#### [Exercise objective]
Find the lines below in which the string "implementiraju" occurs. Copy each one.

[Saved data entries]
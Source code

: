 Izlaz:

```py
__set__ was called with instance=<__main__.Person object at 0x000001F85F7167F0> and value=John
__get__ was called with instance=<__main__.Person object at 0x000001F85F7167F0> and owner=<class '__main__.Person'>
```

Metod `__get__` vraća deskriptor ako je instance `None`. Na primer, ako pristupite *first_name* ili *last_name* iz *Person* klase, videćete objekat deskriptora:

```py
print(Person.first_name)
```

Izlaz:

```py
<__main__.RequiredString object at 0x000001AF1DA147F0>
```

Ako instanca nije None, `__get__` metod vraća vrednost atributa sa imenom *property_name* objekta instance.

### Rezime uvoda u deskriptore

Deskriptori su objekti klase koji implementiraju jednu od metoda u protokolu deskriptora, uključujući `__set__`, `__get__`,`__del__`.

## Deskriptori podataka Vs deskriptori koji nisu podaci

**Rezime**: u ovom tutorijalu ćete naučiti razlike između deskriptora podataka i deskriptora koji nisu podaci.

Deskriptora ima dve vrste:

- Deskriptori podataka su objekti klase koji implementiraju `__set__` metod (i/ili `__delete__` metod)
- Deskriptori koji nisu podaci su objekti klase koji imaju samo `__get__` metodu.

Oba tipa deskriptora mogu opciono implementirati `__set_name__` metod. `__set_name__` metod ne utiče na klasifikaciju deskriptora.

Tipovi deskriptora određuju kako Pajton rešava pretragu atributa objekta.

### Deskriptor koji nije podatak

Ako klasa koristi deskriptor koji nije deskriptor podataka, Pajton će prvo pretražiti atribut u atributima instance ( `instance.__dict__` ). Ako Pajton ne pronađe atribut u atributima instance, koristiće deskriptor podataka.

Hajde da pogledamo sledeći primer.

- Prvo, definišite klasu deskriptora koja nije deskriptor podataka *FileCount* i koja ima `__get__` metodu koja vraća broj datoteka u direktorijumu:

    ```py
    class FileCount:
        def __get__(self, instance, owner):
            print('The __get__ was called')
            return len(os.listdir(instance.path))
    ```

#### [Expected output]
Deskriptori su objekti klase koji implementiraju jednu od metoda u protokolu deskriptora, uključujući `__set__`, `__get__`,`__del__`.
- Deskriptori podataka su objekti klase koji implementiraju `__set__` metod (i/ili `__delete__` metod)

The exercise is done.